UNAIR NEWS – Setelah melaksanakan aksi galang dana di berbagai wilayah di Banyuwangi pada tanggal 26 & 30 Desember lalu, keluarga mahasiswa (KM) bersama himpunan mahasiswa (HIMA) tiap program studi di UNAIR Banyuwangi akan terjun langsung ke Banten untuk membantu korban bencana Tsunami selat Sunda.

Dipaparkan oleh Elzam Rachmadi bahwa hasil galang dana yang terkumpul hingga penggalangan ditutup pada 31 Desember yaitu sebesar Rp. 6.532.000. Bantuan tersebut nantinya akan dikumpulkan ke UNAIR Surabaya, yaitu secara kolektif dengan MAHAGANA dan BEM UNAIR.

Sebagai penanggung jawab aksi galang dana korban bencana tsunami Selat Sunda, Elzam sangat berterimakasih kepada civitas akademik UNAIR Banyuwangi dan masyarakat Banyuwangi yang telah ikhlas untuk menyumbangkan sebagian rezekinya.
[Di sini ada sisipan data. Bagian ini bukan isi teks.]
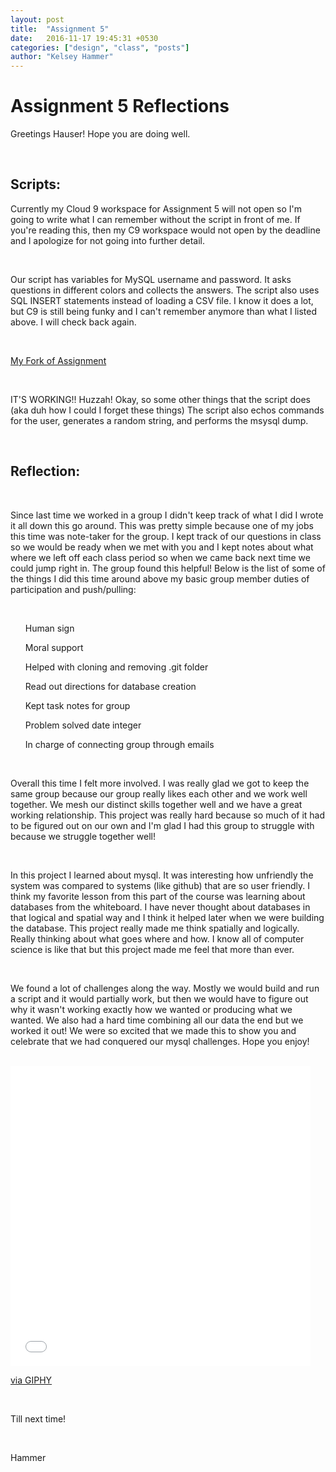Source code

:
 ```yaml
---
layout: post
title:  "Assignment 5"
date:   2016-11-17 19:45:31 +0530
categories: ["design", "class", "posts"]
author: "Kelsey Hammer"
---
```

<h1> Assignment 5 Reflections </h1>

<p> Greetings Hauser! Hope you are doing well.</p>

<br>

<h2> Scripts: </h2>

<p> Currently my Cloud 9 workspace for Assignment 5 will not open so I'm going
to write what I can remember without the script in front of me. If you're 
reading this, then my C9 workspace would not open by the deadline and I 
apologize for not going into further detail. </p>

<br>

<p> Our script has variables for MySQL username and password. It asks questions in different colors and collects the answers. 
The script also uses SQL INSERT statements instead of loading a CSV file. I know it does a lot, but C9 is still being funky and I can't remember anymore than what I listed above. I will check back again. 
</p>

<br>

<a href="https://github.com/kelhammer/team-fred-assignment-5">My Fork of Assignment</a>

<br> 

<p> IT'S WORKING!! Huzzah! Okay, so some other things that the script does (aka duh how I could I forget these things)
The script also echos commands for the user, generates a random string, and performs the msysql dump. </p>

<br> 

<h2> Reflection: </h2>

<br> 

<p> Since last time we worked in a group I didn't keep track of what 
I did I wrote it all down this go around. This was pretty simple 
because one of my jobs this time was note-taker for the group. I
kept track of our questions in class so we would be ready when we 
met with you and I kept notes about what where we left off each class
period so when we came back next time we could jump right in. The 
group found this helpful! Below is the list of some of the things I did 
this time around above my basic group member duties of participation
and push/pulling: </p>

<br>

 <ul> Human sign  </ul>
 <ul> Moral support  </ul>
 <ul> Helped with cloning and removing .git folder  </ul>
 <ul> Read out directions for database creation  </ul>
 <ul> Kept task notes for group  </ul>
 <ul> Problem solved date integer  </ul>
 <ul> In charge of connecting group through emails  </ul>

<br> 

<p> 

Overall this time I felt more involved. I was really glad we got to keep
the same group because our group really likes each other and we work
well together. We mesh our distinct skills together well and we have
a great working relationship. This project was really hard because
so much of it had to be figured out on our own and I'm glad I had this
group to struggle with because we struggle together well! </p>

<br> 

<p>

In this project I learned about mysql. It was interesting how unfriendly
the system was compared to systems (like github) that are so user friendly. 
I think my favorite lesson from this part of the course was learning about 
databases from the whiteboard. I have never thought about databases in that
logical and spatial way and I think it helped later when we were building 
the database. This project really made me think spatially and logically. Really
thinking about what goes where and how. I know all of computer science is like
that but this project made me feel that more than ever. </p>

<br>

<p>

We found a lot of challenges along the way. Mostly we would build and run a script
and it would partially work, but then we would have to figure out why it wasn't working
exactly how we wanted or producing what we wanted. We also had a hard time combining all
our data the end but we worked it out! We were so excited that we made this to show you 
and celebrate that we had conquered our mysql challenges. Hope you enjoy! </p>

<br>

<iframe src="//giphy.com/embed/l0Hly4MlD2aPvXgas" width="480" height="480" frameBorder="0" class="giphy-embed" allowFullScreen></iframe><p><a href="http://giphy.com/gifs/l0Hly4MlD2aPvXgas">via GIPHY</a></p>


<br> 

Till next time!

<br>

Hammer

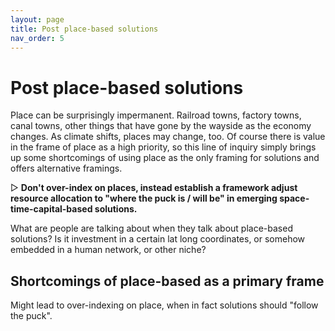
 ```yaml
---
layout: page
title: Post place-based solutions
nav_order: 5
---
```


# Post place-based solutions

Place can be surprisingly impermanent. Railroad towns, factory towns, canal towns, other things that have gone by the wayside as the economy changes. As climate shifts, places may change, too. Of course there is value in the frame of place as a high priority, so this line of inquiry simply brings up some shortcomings of using place as the only framing for solutions and offers alternative framings.

▷ **Don't over-index on places, instead establish a framework adjust resource allocation to "where the puck is / will be" in emerging space-time-capital-based solutions.**

What are people are talking about when they talk about place-based solutions? Is it investment in a certain lat long coordinates, or somehow embedded in a human network, or other niche? 

## Shortcomings of place-based as a primary frame

Might lead to over-indexing on place, when in fact solutions should "follow the puck".
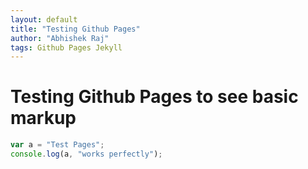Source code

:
 ```yaml
---
layout: default
title: "Testing Github Pages"
author: "Abhishek Raj"
tags: Github Pages Jekyll
---
```


# Testing Github Pages to see basic markup
```js
var a = "Test Pages";
console.log(a, "works perfectly");
```
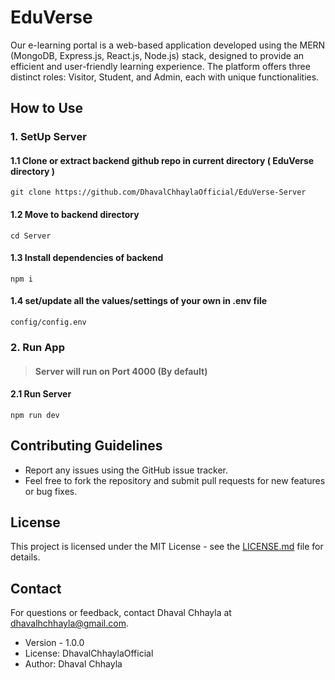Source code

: # EduVerse
Our e-learning portal is a web-based application developed using the MERN 
(MongoDB, Express.js, React.js, Node.js) stack, designed to provide an efficient and 
user-friendly learning experience. The platform offers three distinct roles: Visitor, 
Student, and Admin, each with unique functionalities.

## How to Use

### 1. SetUp Server

#### 1.1 Clone or extract backend github repo in current directory ( EduVerse directory )

```
git clone https://github.com/DhavalChhaylaOfficial/EduVerse-Server
```

#### 1.2 Move to backend directory

```
cd Server
```

#### 1.3 Install dependencies of backend

```
npm i
```

#### 1.4 set/update all the values/settings of your own in .env file

```
config/config.env
```

### 2. Run App

> #### Server will run on Port 4000 (By default)

#### 2.1 Run Server
```
npm run dev
```

## Contributing Guidelines

- Report any issues using the GitHub issue tracker.
- Feel free to fork the repository and submit pull requests for new features or bug fixes.

## License

This project is licensed under the MIT License - see the [LICENSE.md](LICENSE.md) file for details.

## Contact

For questions or feedback, contact Dhaval Chhayla at dhavalhchhayla@gmail.com.
- Version - 1.0.0
- License: DhavalChhaylaOfficial
- Author: Dhaval Chhayla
Serta, untuk teman-teman dari KM dan HIMA tiap prodi yang rela terjun ke jalan untuk melakukan aksi galang dana.

“Saya berharap, semoga dana yang terkumpul bisa bermanfaat dan bisa membantu masyarakat yang terkena musibah tsunami di Selat Sunda,” pungkasnya.

Kepala departemen sosial mayarakat KM Ahmad Rido’i Yuda Prayogi menjelaskan, setelah melaksanakan aksi galang dana, KM bersama HIMA tiap prodi berencana untuk turut terjun ke Banten bersama tim MAHAGANA dan BEM UNAIR. Mereka akan berangkat membantu korban bencana tsunami Selat Sunda pada Minggu (13/1) mendatang.

“Karena selama ini kami rasa kurang untuk berpartisipasi langsung ke lapangan, jadi kami memutuskan untuk langsung terjun ke Banten, mumpung masih masa liburan juga,” ujar mahasiswa yang sering disapa Yuda tersebut.

Hingga Senin (7/1), mahasiswa UNAIR Banyuwangi yang berencana berangkat ke Banten masih dua orang, yaitu atas nama Yuda Prayogi dan Elzam Rachmadi.

“Dari KM hanya kami berdua, sisanya kami masih mengunggu konfirmasi dari HIMA tiap prodi,” imbuh Yuda.

Untuk kegiatan di Banten tidak hanya sekadar menyerahkan bantuan saja, tim relawan juga akan melaksanakan kegiatan yang berkaitan dengan medis dan dukungan psikososial untuk korban tsunami Selat Sunda di Banten.

“Untuk saya pribadi kemungkinan akan membantu di bidang trauma healing/dukungan psikososial, karena bidang studi saya di kesehatan masyarakat,” tuturnya.

Sasaran utama trauma healing untuk korban di Banten nantinya akan ditujukan kepada anak-anak, karena psikologis anak-anak yang terkena bencana seringkali menurun dan akan timbul rasa trauma. Oleh karena itu dibutuhkan dukungan psikososial, salah satunya dengan cara mangajak bermain dan sharing-sharing. Tujuannya, agar mereka kembali ceria, melupakan rasa trauma, dan segera kembali seperti kehidupan biasanya sebelum terjadi bencana.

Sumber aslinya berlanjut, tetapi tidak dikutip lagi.